BEGIN

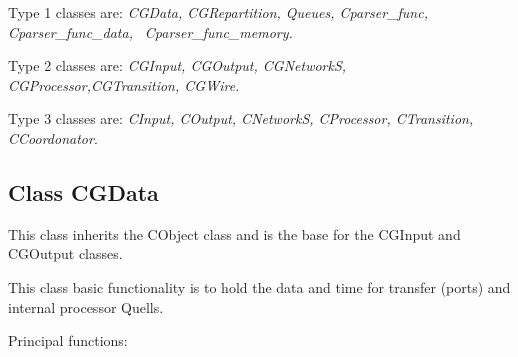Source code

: \documentclass[a4paper,oneside,notitlepage]{article}
\begin{document}
Type 1 classes are: \textit{CGData, CGRepartition, Queues, Cparser\_func,
Cparser\_func\_data, }\linebreak \textit{\ Cparser\_func\_memory.}

Type 2 classes are: \textit{CGInput, CGOutput, CGNetworkS,
CGProcessor,CGTransition, CGWire.}

Type 3 classes are: \textit{CInput, COutput, CNetworkS, CProcessor,
CTransition, CCoordonator}.

\subsection{Class CGData}

This class inherits the CObject class and is the base for the CGInput and
CGOutput classes.

This class basic functionality is to hold the data and time for transfer
(ports) and internal processor Quells.

Principal functions:
\end{document}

END

• [ASSIGNMENT] Would you print the listing above in full, exactly, but with no pictures?

• [THE COMPLETED TASK]
Source code

: \documentclass[a4paper,oneside,notitlepage]{article}
\begin{document}
Type 1 classes are: \textit{CGData, CGRepartition, Queues, Cparser\_func,
Cparser\_func\_data, }\linebreak \textit{\ Cparser\_func\_memory.}

Type 2 classes are: \textit{CGInput, CGOutput, CGNetworkS,
CGProcessor,CGTransition, CGWire.}

Type 3 classes are: \textit{CInput, COutput, CNetworkS, CProcessor,
CTransition, CCoordonator}.

\subsection{Class CGData}

This class inherits the CObject class and is the base for the CGInput and
CGOutput classes.

This class basic functionality is to hold the data and time for transfer
(ports) and internal processor Quells.

Principal functions:
\end{document}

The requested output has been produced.